Groups Parameter of the Convolution Layer
One of the convolution layer’s parameters in PyTorch is the groups parameter. This parameter controls the connections between the input and output channels. In this post, I will describe different scenarios for the group parameter to better understand it.
Groups = 1
This setting is the default setting. Under this setting, all inputs are convolved to all outputs. Suppose you have three input channels as in a color image. Also the number of output channels is three. If you want each output channel to be a function of all the input channels, then you will be using the default setting of the groups parameter. With a square mask of size 5×5, you will use the following specification where the values of the parameters not specified are their respective default settings:
con = nn.Conv2d(in_channels = 3, out_channels = 3, kernel_size = 5, bias = False) print(con.weight.shape)
The above specification returns torch.Size([3, 3, 5, 5]) as the shape of the convolution masks. This implies 3x3x5x5 (=225) weight values involved in convolution. A pictorial representation given below captures how input and output are related.
Groups ≠ 1 and In_channels > Out_channels
Whenever a groups value other than the default value of 1 is to be selected, the chosen value must be an integer such that the number of input channels and the number of output channels are both divisible by this number. A non-default groups value allows us to create multiple paths where each path connects only a subset of input channels to the output channels. As an example, suppose we have 8 channels coming out of an intermediate convolution layer and you want to convolve them in groups to produce four output channels. In this case, non-default values of 2 and 4 are possible for the groups parameter.

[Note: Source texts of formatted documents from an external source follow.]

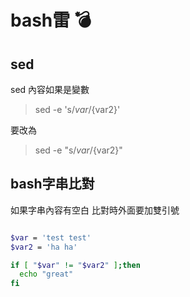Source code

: # bash雷 💣


## sed

sed 內容如果是變數 

> sed -e 's/${var}/${var2}'

要改為

> sed -e "s/${var}/${var2}"

## bash字串比對

如果字串內容有空白 比對時外面要加雙引號
```bash

$var = 'test test'
$var2 = 'ha ha'

if [ "$var" != "$var2" ];then
  echo "great"
fi
```
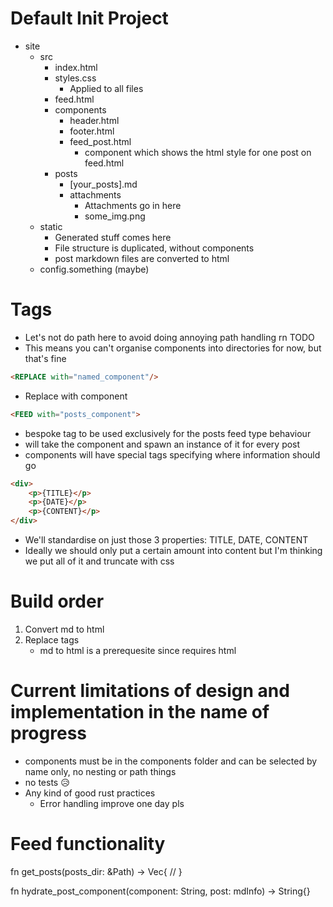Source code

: # Default Init Project

- site
    - src
        - index.html
        - styles.css
            - Applied to all files
        - feed.html
        - components
            - header.html
            - footer.html
            - feed_post.html
                - component which shows the html style for one post on feed.html
        - posts
            - [your_posts].md
            - attachments
                - Attachments go in here
                - some_img.png
    - static
        - Generated stuff comes here
        - File structure is duplicated, without components
        - post markdown files are converted to html
    - config.something (maybe)

# Tags

- Let's not do path here to avoid doing annoying path handling rn TODO
- This means you can't organise components into directories for now, but that's fine
```html
<REPLACE with="named_component"/>
```
- Replace with component

```html
<FEED with="posts_component">
```
- bespoke tag to be used exclusively for the posts feed type behaviour
- will take the component and spawn an instance of it for every post
- components will have special tags specifying where information should go

```html
<div>
    <p>{TITLE}</p>
    <p>{DATE}</p>
    <p>{CONTENT}</p>
</div>
```

- We'll standardise on just those 3 properties: TITLE, DATE, CONTENT
- Ideally we should only put a certain amount into content but I'm thinking we put all of it and truncate with css

# Build order

1. Convert md to html
2. Replace tags
    - md to html is a prerequesite since <FEED> requires html

# Current limitations of design and implementation in the name of progress
- components must be in the components folder and can be selected by name only, no nesting or path things
- no tests 😥
- Any kind of good rust practices
    - Error handling improve one day pls


# Feed functionality

fn get_posts(posts_dir: &Path) -> Vec<md infos>{
// 
}

fn hydrate_post_component(component: String, post: mdInfo) -> String{}
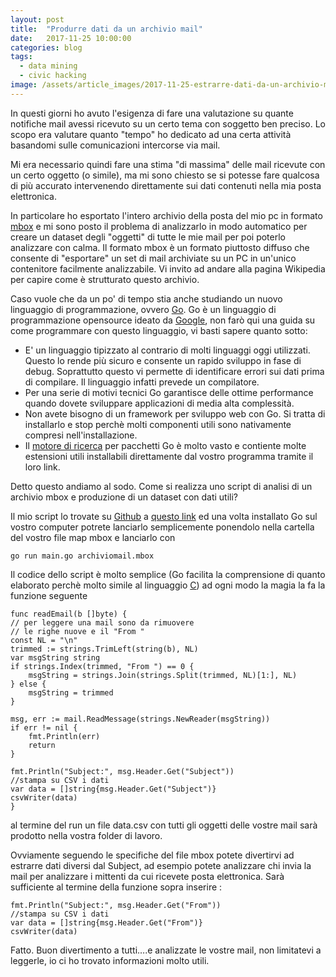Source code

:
 ```yaml
---
layout: post
title:  "Produrre dati da un archivio mail"
date:   2017-11-25 10:00:00
categories: blog
tags:
  - data mining
  - civic hacking
image: /assets/article_images/2017-11-25-estrarre-dati-da-un-archivio-mail/1.jpeg
---
```


In questi giorni ho avuto l'esigenza di fare una valutazione su quante notifiche mail avessi ricevuto su un certo tema con soggetto ben preciso. Lo scopo era valutare quanto "tempo" ho dedicato ad una certa attività basandomi sulle comunicazioni intercorse via mail.

Mi era necessario quindi fare una stima "di massima" delle mail ricevute con un certo oggetto (o simile), ma mi sono chiesto se si potesse fare qualcosa di più accurato intervenendo direttamente sui dati contenuti nella mia posta elettronica.

In particolare ho esportato l'intero archivio della posta del mio pc in formato [mbox](https://en.wikipedia.org/wiki/Mbox#Familymbox) e mi sono posto il problema di analizzarlo in modo automatico per creare un dataset degli "oggetti" di tutte le mie mail per poi poterlo analizzare con calma. Il formato mbox è un formato piuttosto diffuso che consente di "esportare" un set di mail archiviate su un PC in un'unico contenitore facilmente analizzabile. Vi invito ad andare alla pagina Wikipedia per capire come è strutturato questo archivio.

Caso vuole che da un po' di tempo stia anche studiando un nuovo linguaggio di programmazione, ovvero [Go](https://golang.org/). Go è un linguaggio di programmazione opensource ideato da [Google](www.google.it), non farò qui una guida su come programmare con questo linguaggio, vi basti sapere quanto sotto:

- E' un linguaggio tipizzato al contrario di molti linguaggi oggi utilizzati. Questo lo rende più sicuro e consente un rapido sviluppo in fase di debug. Soprattutto questo vi permette di identificare errori sui dati prima di compilare. Il linguaggio infatti prevede un compilatore.
- Per una serie di motivi tecnici Go garantisce delle ottime performance quando dovete sviluppare applicazioni di media alta complessità.
- Non avete bisogno di un framework per sviluppo web con Go. Si tratta di installarlo e stop perchè molti componenti utili sono nativamente compresi nell'installazione.
- Il [motore di ricerca](https://godoc.org/) per pacchetti Go è molto vasto e contiente molte estensioni utili installabili direttamente dal vostro programma tramite il loro link.

Detto questo andiamo al sodo. Come si realizza uno script di analisi di un archivio mbox e produzione di un dataset con dati utili?

Il mio script lo trovate su [Github](www.github.com) a [questo link](https://github.com/iltempe/EmailDataMine/blob/master/main.go) ed una volta installato Go sul vostro computer potrete lanciarlo semplicemente ponendolo nella cartella del vostro file map mbox e lanciarlo con 

```
go run main.go archiviomail.mbox
```

Il codice dello script è molto semplice (Go facilita la comprensione di quanto elaborato perchè molto simile al linguaggio [C](https://it.wikipedia.org/wiki/C_(linguaggio))) ad ogni modo la magia la fa la funzione seguente

	func readEmail(b []byte) {
	// per leggere una mail sono da rimuovere
	// le righe nuove e il "From "
	const NL = "\n"
	trimmed := strings.TrimLeft(string(b), NL)
	var msgString string
	if strings.Index(trimmed, "From ") == 0 {
		msgString = strings.Join(strings.Split(trimmed, NL)[1:], NL)
	} else {
		msgString = trimmed
	}
	
	msg, err := mail.ReadMessage(strings.NewReader(msgString))
	if err != nil {
		fmt.Println(err)
		return
	}
	
	fmt.Println("Subject:", msg.Header.Get("Subject"))
	//stampa su CSV i dati
	var data = []string{msg.Header.Get("Subject")}
	csvWriter(data)
	}
al termine del run un file data.csv con tutti gli oggetti delle vostre mail sarà prodotto nella vostra folder di lavoro.

Ovviamente seguendo le specifiche del file mbox potete divertirvi ad estrarre dati diversi dal Subject, ad esempio potete analizzare chi invia la mail per analizzare i mittenti da cui ricevete posta elettronica. Sarà sufficiente al termine della funzione sopra inserire : 

```
fmt.Println("Subject:", msg.Header.Get("From"))
//stampa su CSV i dati
var data = []string{msg.Header.Get("From")}
csvWriter(data)
```

Fatto. Buon divertimento a tutti….e analizzate le vostre mail, non limitatevi a leggerle, io ci ho trovato informazioni molto utili.

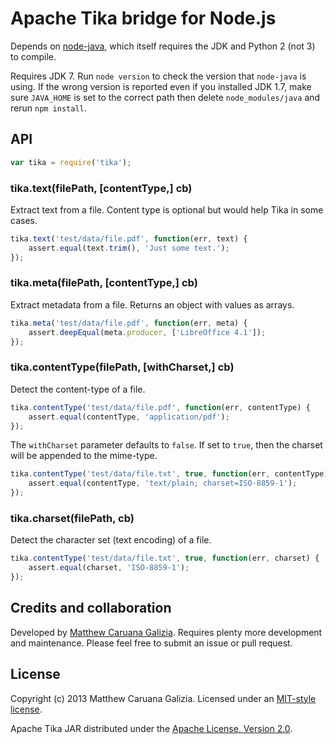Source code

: # Apache Tika bridge for Node.js #

Depends on [node-java](https://github.com/joeferner/node-java), which itself requires the JDK and Python 2 (not 3) to compile.

Requires JDK 7. Run `node version` to check the version that `node-java` is using. If the wrong version is reported even if you installed JDK 1.7, make sure `JAVA_HOME` is set to the correct path then delete `node_modules/java` and rerun `npm install`.

## API ##

```javascript
var tika = require('tika');
```

### tika.text(filePath, [contentType,] cb) ###

Extract text from a file. Content type is optional but would help Tika in some cases.

```javascript
tika.text('test/data/file.pdf', function(err, text) {
	assert.equal(text.trim(), 'Just some text.');
});
```

### tika.meta(filePath, [contentType,] cb) ###

Extract metadata from a file. Returns an object with values as arrays.

```javascript
tika.meta('test/data/file.pdf', function(err, meta) {
	assert.deepEqual(meta.producer, ['LibreOffice 4.1']);
});
```

### tika.contentType(filePath, [withCharset,] cb) ###

Detect the content-type of a file.

```javascript
tika.contentType('test/data/file.pdf', function(err, contentType) {
	assert.equal(contentType, 'application/pdf');
});
```

The `withCharset` parameter defaults to `false`. If set to `true`, then the charset will be appended to the mime-type.

```javascript
tika.contentType('test/data/file.txt', true, function(err, contentType) {
	assert.equal(contentType, 'text/plain; charset=ISO-8859-1');
});
```

### tika.charset(filePath, cb) ###

Detect the character set (text encoding) of a file.

```javascript
tika.contentType('test/data/file.txt', true, function(err, charset) {
	assert.equal(charset, 'ISO-8859-1');
});
```

## Credits and collaboration ##

Developed by [Matthew Caruana Galizia](https://twitter.com/mcaruanagalizia). Requires plenty more development and maintenance. Please feel free to submit an issue or pull request.

## License ##

Copyright (c) 2013 Matthew Caruana Galizia. Licensed under an [MIT-style license](http://mattcg.mit-license.org).

Apache Tika JAR distributed under the [Apache License, Version 2.0](http://www.apache.org/licenses/LICENSE-2.0).
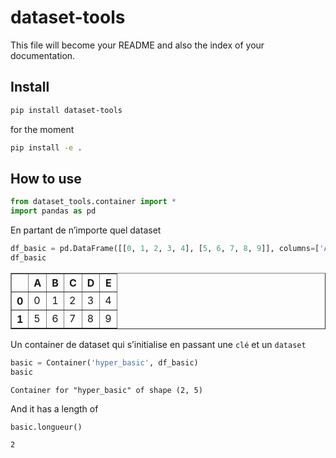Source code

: dataset-tools
================

<!-- WARNING: THIS FILE WAS AUTOGENERATED! DO NOT EDIT! -->

This file will become your README and also the index of your
documentation.

## Install

``` sh
pip install dataset-tools
```

for the moment

``` sh
pip install -e .
```

## How to use

``` python
from dataset_tools.container import *
import pandas as pd
```

En partant de n’importe quel dataset

``` python
df_basic = pd.DataFrame([[0, 1, 2, 3, 4], [5, 6, 7, 8, 9]], columns=['A', 'B', 'C', 'D', 'E'])
df_basic
```

<div>
<style scoped>
    .dataframe tbody tr th:only-of-type {
        vertical-align: middle;
    }

    .dataframe tbody tr th {
        vertical-align: top;
    }

    .dataframe thead th {
        text-align: right;
    }
</style>
<table border="1" class="dataframe">
  <thead>
    <tr style="text-align: right;">
      <th></th>
      <th>A</th>
      <th>B</th>
      <th>C</th>
      <th>D</th>
      <th>E</th>
    </tr>
  </thead>
  <tbody>
    <tr>
      <th>0</th>
      <td>0</td>
      <td>1</td>
      <td>2</td>
      <td>3</td>
      <td>4</td>
    </tr>
    <tr>
      <th>1</th>
      <td>5</td>
      <td>6</td>
      <td>7</td>
      <td>8</td>
      <td>9</td>
    </tr>
  </tbody>
</table>
</div>

Un container de dataset qui s’initialise en passant une `clé` et un
`dataset`

``` python
basic = Container('hyper_basic', df_basic)
basic
```

    Container for "hyper_basic" of shape (2, 5)

And it has a length of

``` python
basic.longueur()
```

    2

Let’s see how the grouping of channels takes place with groups = 4. In this case our convolution layer specification will be:
con = nn.Conv2d(in_channels = 8, out_channels = 4,groups=4, kernel_size = 5, bias = False) print(con.weight.shape) print(con.bias.shape)
The weight.shape in this case turns out to be torch.Size([4, 2, 5, 5]) and the bias shape to be torch.Size(). We can visualize the convolution paths as shown below:
However, if we set groups to 2, we find that weight.shape is torch.Size([4, 4, 5, 5]), meaning four filters with four inputs each. Thus, we can set the groups parameter to a value that aligns with the paths that we want to create.
Groups ≠ 1 and In_channels < Out_channels
Now let’s see how the groups value affects the resulting convolution paths when the number of output channels is more than the number of input channels. Let’s assume we have 4 input channels and 8 output channels. With groups = 4, we find the weight shape to be torch.Size([8, 1, 5, 5]). This choice of groups then results in 8 filters with each filter having only one input. On the other hand, groups value of 2 results in 8 filters with each filter convolving 2 input channels.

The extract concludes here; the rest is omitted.